Tension had escalated in Sanaa after demonstrators raised the stakes on Saturday, marching towards zones of the capital controlled by Saleh's forces, prompting a deadly response from loyalist troops and gunmen.
Saleh's forces shot dead 12 protesters on Saturday, while six people, including four demonstrators and two soldiers of Ahmar's division, were killed on Sunday, according to medics.
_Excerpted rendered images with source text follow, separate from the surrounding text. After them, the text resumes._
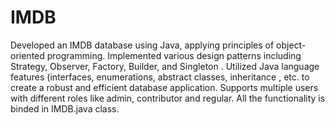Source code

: # IMDB
 Developed an IMDB database using Java, applying principles of object-oriented programming.
Implemented various design patterns including Strategy, Observer, Factory, Builder, and Singleton .
Utilized Java language features (interfaces, enumerations, abstract classes, inheritance , etc.  to create a robust and efficient database application. Supports multiple users with different roles like admin, contributor and regular.
All the functionality is binded in IMDB.java class.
Dozens more were wounded.
Ahmar's First Armoured Division said it lost 10 soldiers, including a major, in gunfire from Saleh loyalists over the past two days.
It accused the elite Republican Guard, commanded by Saleh's son Ahmed, and other security bodies led by relatives of the veteran leader of being behind the killings, along with loyalist "thugs."
"This was part of the series of crimes committed by Saleh and his bloody gang against peaceful demonstrators and their guards of the soldiers of the free Yemeni army that backs the revolution," it said in a statement.
General Ahmar has called on the international community to take immediate action to stop the bloodshed and force Saleh to step down.
Despite mounting pressure from Western governments as well as the six-nation Gulf Cooperation Council, Saleh has for months refused to sign a deal brokered by the GCC for him to hand over power in return for promise of immunity from prosecution.
According to a letter from Yemen's youth movement sent to the United Nations earlier this month, at least 861 people have been killed and 25,000 wounded since mass protests erupted across the country.